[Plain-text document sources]
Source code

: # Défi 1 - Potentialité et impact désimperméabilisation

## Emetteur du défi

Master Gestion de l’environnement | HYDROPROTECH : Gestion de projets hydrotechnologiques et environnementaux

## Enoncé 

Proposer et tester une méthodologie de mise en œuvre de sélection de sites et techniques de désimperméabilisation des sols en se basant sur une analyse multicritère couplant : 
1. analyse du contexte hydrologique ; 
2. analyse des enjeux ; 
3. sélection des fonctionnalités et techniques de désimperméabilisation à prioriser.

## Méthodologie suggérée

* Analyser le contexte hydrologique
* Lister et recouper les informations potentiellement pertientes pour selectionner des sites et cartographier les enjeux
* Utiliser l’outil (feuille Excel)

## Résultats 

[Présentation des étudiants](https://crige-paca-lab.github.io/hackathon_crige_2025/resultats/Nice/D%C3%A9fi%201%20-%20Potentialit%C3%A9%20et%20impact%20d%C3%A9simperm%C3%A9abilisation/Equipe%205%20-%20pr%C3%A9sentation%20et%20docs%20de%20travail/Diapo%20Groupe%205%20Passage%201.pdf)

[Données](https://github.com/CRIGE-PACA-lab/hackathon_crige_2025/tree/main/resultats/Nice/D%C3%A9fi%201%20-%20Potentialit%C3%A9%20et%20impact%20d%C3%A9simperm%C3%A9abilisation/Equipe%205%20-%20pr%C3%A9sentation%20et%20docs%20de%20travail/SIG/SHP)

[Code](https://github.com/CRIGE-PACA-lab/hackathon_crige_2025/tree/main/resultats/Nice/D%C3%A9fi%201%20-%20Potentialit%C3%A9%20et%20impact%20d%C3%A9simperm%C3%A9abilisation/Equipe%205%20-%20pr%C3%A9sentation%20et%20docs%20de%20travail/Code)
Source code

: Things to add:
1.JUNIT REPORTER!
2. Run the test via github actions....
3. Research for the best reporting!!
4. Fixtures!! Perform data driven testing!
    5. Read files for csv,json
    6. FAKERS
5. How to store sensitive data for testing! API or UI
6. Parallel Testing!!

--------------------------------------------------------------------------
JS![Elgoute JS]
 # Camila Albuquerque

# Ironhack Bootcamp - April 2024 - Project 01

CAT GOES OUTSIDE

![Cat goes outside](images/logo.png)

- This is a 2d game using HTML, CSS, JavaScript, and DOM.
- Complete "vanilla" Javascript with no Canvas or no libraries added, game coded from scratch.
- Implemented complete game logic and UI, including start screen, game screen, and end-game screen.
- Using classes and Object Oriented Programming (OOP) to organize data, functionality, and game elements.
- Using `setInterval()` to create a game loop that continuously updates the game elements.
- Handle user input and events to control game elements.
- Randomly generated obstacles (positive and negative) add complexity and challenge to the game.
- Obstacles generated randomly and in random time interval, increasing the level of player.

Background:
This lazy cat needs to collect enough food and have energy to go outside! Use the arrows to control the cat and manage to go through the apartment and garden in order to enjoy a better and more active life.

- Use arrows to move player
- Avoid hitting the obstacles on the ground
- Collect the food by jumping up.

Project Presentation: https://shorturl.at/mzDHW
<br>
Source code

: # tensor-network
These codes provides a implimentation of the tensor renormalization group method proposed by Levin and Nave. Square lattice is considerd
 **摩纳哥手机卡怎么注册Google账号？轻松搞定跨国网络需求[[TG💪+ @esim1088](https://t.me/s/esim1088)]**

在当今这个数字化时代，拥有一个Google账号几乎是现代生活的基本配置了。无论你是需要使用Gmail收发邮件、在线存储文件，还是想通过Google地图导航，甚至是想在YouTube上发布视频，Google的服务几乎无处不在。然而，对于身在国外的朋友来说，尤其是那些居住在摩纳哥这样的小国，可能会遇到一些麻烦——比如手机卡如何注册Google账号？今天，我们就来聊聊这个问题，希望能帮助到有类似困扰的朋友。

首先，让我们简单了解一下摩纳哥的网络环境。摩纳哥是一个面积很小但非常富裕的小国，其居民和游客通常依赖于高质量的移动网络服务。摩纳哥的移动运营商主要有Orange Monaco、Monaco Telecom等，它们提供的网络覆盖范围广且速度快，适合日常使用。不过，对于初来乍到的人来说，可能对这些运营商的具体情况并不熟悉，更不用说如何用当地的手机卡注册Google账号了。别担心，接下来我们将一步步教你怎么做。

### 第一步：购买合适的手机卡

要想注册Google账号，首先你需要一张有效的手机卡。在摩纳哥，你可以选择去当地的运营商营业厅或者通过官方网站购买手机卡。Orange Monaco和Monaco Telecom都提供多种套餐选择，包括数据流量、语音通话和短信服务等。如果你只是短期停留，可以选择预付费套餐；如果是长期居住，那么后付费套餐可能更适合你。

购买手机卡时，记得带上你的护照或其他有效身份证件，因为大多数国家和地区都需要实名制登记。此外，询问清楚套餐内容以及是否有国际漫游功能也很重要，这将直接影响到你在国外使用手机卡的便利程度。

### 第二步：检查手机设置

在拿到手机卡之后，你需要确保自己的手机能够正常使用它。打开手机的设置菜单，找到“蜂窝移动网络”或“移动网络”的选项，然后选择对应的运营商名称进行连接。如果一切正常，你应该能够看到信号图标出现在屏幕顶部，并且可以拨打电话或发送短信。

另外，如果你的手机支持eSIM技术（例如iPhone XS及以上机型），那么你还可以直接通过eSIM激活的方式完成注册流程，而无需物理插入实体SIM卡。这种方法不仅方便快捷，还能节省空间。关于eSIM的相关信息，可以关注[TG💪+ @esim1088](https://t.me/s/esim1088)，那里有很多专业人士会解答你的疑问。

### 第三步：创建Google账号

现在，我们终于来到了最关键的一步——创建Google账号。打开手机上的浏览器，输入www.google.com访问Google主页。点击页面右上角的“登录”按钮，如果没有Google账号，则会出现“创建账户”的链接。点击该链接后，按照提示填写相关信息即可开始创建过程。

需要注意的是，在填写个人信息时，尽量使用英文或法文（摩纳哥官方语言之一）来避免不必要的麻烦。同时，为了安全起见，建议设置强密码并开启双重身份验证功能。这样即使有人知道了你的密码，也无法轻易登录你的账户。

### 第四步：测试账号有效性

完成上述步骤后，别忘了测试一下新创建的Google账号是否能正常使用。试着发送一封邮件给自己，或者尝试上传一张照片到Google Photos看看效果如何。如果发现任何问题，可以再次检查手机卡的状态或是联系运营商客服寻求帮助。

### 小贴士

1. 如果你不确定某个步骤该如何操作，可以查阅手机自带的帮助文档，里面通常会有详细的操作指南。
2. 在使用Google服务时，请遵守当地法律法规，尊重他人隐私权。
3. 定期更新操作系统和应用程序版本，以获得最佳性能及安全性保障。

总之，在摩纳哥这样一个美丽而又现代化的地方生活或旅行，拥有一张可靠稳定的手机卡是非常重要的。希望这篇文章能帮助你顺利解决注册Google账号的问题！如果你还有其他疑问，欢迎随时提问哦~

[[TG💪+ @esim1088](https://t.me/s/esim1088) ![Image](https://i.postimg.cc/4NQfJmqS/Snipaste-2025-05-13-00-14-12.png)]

▶ _WHAT TO DO_:
Copy only this part of the entries above: the line with "le contexte hydrologique", the line with "[Données](http", and the lines between, all exactly as written.

▶ _EXERCISE OUTPUT_:
* Analyser le contexte hydrologique
* Lister et recouper les informations potentiellement pertientes pour selectionner des sites et cartographier les enjeux
* Utiliser l’outil (feuille Excel)

## Résultats 

[Présentation des étudiants](https://crige-paca-lab.github.io/hackathon_crige_2025/resultats/Nice/D%C3%A9fi%201%20-%20Potentialit%C3%A9%20et%20impact%20d%C3%A9simperm%C3%A9abilisation/Equipe%205%20-%20pr%C3%A9sentation%20et%20docs%20de%20travail/Diapo%20Groupe%205%20Passage%201.pdf)

[Données](https://github.com/CRIGE-PACA-lab/hackathon_crige_2025/tree/main/resultats/Nice/D%C3%A9fi%201%20-%20Potentialit%C3%A9%20et%20impact%20d%C3%A9simperm%C3%A9abilisation/Equipe%205%20-%20pr%C3%A9sentation%20et%20docs%20de%20travail/SIG/SHP)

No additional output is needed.